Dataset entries
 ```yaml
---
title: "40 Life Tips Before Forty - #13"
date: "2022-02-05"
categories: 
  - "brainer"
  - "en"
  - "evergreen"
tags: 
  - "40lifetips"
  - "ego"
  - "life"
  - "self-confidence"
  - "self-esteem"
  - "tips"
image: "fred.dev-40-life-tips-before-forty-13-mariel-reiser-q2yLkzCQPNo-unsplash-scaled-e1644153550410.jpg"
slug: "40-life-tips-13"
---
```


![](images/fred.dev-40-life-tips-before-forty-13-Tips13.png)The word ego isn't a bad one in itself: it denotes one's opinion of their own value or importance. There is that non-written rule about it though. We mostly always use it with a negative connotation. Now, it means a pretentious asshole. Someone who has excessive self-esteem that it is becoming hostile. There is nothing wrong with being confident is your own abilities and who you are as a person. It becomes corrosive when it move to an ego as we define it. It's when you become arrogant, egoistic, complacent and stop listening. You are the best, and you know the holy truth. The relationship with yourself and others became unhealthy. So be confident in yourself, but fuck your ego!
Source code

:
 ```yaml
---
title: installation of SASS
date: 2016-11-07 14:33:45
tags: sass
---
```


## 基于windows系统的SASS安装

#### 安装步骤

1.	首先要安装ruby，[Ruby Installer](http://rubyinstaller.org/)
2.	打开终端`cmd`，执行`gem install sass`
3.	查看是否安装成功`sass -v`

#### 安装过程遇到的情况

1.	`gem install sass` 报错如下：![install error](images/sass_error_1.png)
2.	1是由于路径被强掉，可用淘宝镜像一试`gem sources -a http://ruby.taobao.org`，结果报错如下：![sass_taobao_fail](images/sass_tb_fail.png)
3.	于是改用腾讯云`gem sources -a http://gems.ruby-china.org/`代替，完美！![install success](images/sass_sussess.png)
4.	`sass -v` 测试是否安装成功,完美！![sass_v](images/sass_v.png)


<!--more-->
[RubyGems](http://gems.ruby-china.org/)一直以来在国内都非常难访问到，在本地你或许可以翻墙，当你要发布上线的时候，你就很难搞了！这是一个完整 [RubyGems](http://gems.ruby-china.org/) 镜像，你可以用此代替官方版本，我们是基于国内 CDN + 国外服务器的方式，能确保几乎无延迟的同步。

** Your objective **
From the records above, tally every line that contains the string "http"; the reply consists of that number alone.

** Result for this task **
4